Re: The real problem with the game right now is not what you might think

"Wandering around searching for a good spot isn't that interesting, after all.  Wandering around searching for iron isn't either."

You can get killed by wolves looking for iron, boars looking for clay, and looking for a spot is dangerous too.

So i wouldn't say it's not interesting.

I guess the looking for a good spot part is the one not that interesting.

You could spawn as an Eve directly in a perfect place, Green biome on a spring and adding some ponds and clay or even make it so swamp always is next to green biome.

It would make sense to have a biome order, why would a desert be next to a thundra?

If you change the biome generation probability and make a biome order where the swamp is always next to the green, it solves the issue of lack of locations suitable for towns.
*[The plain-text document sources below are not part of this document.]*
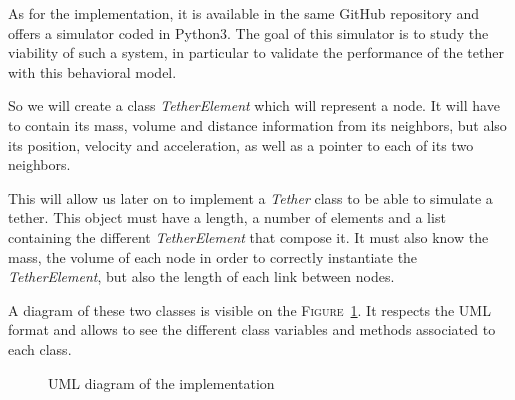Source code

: As for the implementation, it is available in the same GitHub repository and offers a simulator coded in Python3. The goal of this simulator is to study the viability of such a system, in particular to validate the performance of the tether with this behavioral model.

So we will create a class \textit{TetherElement} which will represent a node. It will have to contain its mass, volume and distance information from its neighbors, but also its position, velocity and acceleration, as well as a pointer to each of its two neighbors.

This will allow us later on to implement a \textit{Tether} class to be able to simulate a tether. This object must have a length, a number of elements and a list containing the different \textit{TetherElement} that compose it. It must also know the mass, the volume of each node in order to correctly instantiate the \textit{TetherElement}, but also the length of each link between nodes.

A diagram of these two classes is visible on the \textsc{Figure}~\ref{fig:uml}. It respects the \textsc{UML} format and allows to see the different class variables and methods associated to each class.

\begin{figure}
    \centering
    \caption{UML diagram of the implementation}
    \label{fig:uml}
\end{figure}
Green and swamp would be more frequent than mountains and prairies then there could be jungle, desert and thundra or something like that.

With this you wouldn't even need to add ressources to biomes, since the swamp would always be next to green and that's the two required biome to start, then prairie and mountains and then the other biomes.

How frequent the biomes spawn would be proportionnal to how vital they are, at least in the beginning.

So all the green spots would be good spots, or at least good enough for a village.

But then Eve's would spawn directly in the perfect place, which would make every Eve successful, not very challenging.

So maybe Eve's would spawn randomly on the map and not necessarly on a spring in the green biome.

Each biome would have a default probability to spawn and another probability to spawn next to another biome.

So for example next to a desert the chance of a thundra spawning would be 0%.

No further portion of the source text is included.